Lucas held out the small duffel bag. “Here you go. Next time, make a list so you don’t forget stuff.”
I accepted the bag. “Sorry. I’m a sucky packer. I admit it.”
My voice sounded light. My acting was impressive. Because the familiar sight of Lucas, the familiar smell, did funny things to my stomach.
“Daughters,” said Daniel, as in, “What can you do?”
The natural way he said the word packed an emotional punch of its own.
Both of them, so close, made my heart swell unexpectedly. I’d missed them these last two days.
Last two days. In my head, the words were a warning.
Today. Tomorrow. That was all the time we had left at Montford.
“Take a walk?” I asked, all too conscious of the video camera that perched on the gate.
We ambled down the path that led away from the administrative offices and toward the outer entrance to the dorms.

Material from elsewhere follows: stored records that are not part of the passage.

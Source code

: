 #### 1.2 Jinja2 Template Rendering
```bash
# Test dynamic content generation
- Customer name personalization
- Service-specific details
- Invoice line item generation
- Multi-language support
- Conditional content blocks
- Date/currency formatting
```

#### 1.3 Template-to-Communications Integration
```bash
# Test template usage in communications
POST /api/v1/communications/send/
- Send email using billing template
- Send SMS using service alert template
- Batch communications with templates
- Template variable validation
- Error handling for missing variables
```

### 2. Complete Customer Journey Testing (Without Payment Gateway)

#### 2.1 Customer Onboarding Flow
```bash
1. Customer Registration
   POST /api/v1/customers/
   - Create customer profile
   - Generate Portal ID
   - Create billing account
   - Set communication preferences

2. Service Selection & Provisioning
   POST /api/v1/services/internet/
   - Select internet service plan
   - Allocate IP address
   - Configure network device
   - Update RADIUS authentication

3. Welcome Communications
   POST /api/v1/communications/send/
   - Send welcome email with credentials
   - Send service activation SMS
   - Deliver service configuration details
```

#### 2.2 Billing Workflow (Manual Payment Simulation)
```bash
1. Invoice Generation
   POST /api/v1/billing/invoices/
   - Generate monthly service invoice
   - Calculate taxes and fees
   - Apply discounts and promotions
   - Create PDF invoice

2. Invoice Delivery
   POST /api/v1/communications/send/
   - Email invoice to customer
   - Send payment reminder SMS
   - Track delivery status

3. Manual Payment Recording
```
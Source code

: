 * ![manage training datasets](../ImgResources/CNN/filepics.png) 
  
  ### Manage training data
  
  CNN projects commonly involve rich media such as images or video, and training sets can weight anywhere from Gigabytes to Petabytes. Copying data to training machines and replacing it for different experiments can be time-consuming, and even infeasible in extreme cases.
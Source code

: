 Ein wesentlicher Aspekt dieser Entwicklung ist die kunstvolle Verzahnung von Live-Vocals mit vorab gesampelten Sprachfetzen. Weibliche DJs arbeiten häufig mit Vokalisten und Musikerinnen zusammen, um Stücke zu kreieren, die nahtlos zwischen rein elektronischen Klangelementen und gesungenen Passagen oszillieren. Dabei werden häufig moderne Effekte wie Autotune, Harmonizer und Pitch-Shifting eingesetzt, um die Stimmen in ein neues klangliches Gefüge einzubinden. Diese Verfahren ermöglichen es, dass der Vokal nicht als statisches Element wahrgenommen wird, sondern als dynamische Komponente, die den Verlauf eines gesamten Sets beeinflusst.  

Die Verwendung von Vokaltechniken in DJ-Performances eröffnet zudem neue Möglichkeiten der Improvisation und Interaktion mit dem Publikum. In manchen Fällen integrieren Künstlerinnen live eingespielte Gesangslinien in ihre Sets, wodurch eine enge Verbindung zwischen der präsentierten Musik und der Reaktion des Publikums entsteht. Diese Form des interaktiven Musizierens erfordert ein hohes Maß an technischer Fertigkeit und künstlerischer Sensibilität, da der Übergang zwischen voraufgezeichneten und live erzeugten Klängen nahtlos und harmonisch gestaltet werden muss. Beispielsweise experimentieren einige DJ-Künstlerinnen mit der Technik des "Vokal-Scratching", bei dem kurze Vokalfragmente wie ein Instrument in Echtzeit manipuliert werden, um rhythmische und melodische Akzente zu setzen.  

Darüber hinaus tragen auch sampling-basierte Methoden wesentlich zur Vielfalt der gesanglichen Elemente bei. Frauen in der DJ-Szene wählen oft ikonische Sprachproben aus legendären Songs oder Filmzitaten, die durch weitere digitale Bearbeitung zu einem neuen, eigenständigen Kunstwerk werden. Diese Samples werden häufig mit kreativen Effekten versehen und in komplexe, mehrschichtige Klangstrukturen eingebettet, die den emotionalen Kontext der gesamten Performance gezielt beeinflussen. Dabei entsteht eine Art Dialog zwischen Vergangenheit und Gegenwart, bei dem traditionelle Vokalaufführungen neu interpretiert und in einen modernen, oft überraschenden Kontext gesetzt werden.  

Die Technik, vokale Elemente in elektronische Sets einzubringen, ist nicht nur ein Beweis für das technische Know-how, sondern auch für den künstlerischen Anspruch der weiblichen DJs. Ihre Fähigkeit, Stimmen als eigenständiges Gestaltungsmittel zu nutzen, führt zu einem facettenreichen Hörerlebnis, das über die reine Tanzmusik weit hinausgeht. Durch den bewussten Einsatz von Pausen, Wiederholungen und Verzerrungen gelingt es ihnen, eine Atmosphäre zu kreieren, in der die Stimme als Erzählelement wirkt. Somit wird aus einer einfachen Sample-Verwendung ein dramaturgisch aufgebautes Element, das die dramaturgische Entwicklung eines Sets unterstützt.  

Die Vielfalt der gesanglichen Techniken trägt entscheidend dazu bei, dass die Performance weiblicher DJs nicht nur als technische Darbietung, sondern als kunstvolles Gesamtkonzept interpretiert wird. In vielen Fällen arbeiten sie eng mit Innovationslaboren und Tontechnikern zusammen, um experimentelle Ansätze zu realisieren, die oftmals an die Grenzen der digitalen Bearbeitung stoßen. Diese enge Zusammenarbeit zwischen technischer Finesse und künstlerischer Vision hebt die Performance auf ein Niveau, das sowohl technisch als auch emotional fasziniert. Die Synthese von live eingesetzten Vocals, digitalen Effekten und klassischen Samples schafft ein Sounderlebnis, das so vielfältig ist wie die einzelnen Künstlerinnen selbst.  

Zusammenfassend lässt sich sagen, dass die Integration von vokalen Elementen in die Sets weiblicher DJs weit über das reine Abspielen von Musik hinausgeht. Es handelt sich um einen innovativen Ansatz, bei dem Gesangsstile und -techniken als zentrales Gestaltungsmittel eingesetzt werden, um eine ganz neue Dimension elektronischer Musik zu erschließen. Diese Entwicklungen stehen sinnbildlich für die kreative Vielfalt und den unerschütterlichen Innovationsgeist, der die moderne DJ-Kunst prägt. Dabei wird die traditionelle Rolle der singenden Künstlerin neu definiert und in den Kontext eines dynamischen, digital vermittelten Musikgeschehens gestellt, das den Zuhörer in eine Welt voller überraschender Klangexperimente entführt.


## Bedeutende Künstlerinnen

“What’s up?” I almost whispered.
“We just wanted to make sure you had fresh clothes. Your toothpaste. Oh, and your flash drive. And new burn phones, for the others,” Daniel said in a low voice. “Lucas made some . . . adaptations.”
Fixing something.
As we walked, Lucas pulled a tiny square from his pocket and slipped it into my hand.
“You want me to use it now?” I whispered, scanning the area. No one was in front of the building, but I detected two students around the far right corner.
Daniel lagged behind and took up the center of the path. “I’ll give you two a little privacy.” I realized what he was doing then. Blocking the view of the video camera and anyone who might happen by.
Lifting my sleeve with one hand, I slid the square beneath, fumbling around under the fabric until a seam in my skin parted, and the plastic slid inside.
“Fine, but I’m starting to feel like a human pincushion. An android pincushion,” I corrected. I sensed Lucas’s smile but the app appeared right then, capturing my attention.
Secure text app: Installing.
25%.
50%.
75%.
Complete.
I withdrew the disc and placed it in Lucas’s hand. He surprised me by closing his hand around mine, disc and all.
My skin heated up, like magic. Distracting me. “What did I just install?”
“My version of a hands-free texting app for you. One that you can command with your mind. I realized that in all the chaos of getting to Montford, we’d never given you a way to communicate with your team. I created a program to link their burn phones to this app. Why don’t you give it a try?”
Secure text app: Open.
A pause, and then:
Open.
Message recipient?
The list scrolled, showing all my partners in crime, with one notable addition.
“William Wallace?” I said. “As in
Braveheart
?”
He shifted his weight and toyed with the hem of his gray T-shirt. He looked good in T-shirts, actually. Really good. Lucas was lean, but in a wiry, strong way. I guessed he got out from behind his computer pretty often to do something more strenuous.
“Just a reminder, if you start to feel down.”
I quipped, “Because nothing picks you up quite like seeing a Scotsman drawn and quartered.” But I was pretty sure that something inside me had just melted.
The tips of his ears turned pink, and his eyes locked on mine. They spoke of hope and belief. Of conviction and kindness. Of support, no matter what.